■ WHAT IS BEING ASKED
The records below must be reproduced exactly, excluding any pictures.

Stored data:

--------------------------------

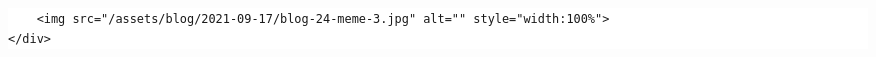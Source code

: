         <img src="/assets/blog/2021-09-17/blog-24-meme-3.jpg" alt="" style="width:100%">
    </div>
  </div>
</div>
<p class="caption"></p>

--------------------------------

■ ANSWER TO THE EXERCISE
Source code

:         <img src="/assets/blog/2021-09-17/blog-24-meme-3.jpg" alt="" style="width:100%">
    </div>
  </div>
</div>
<p class="caption"></p>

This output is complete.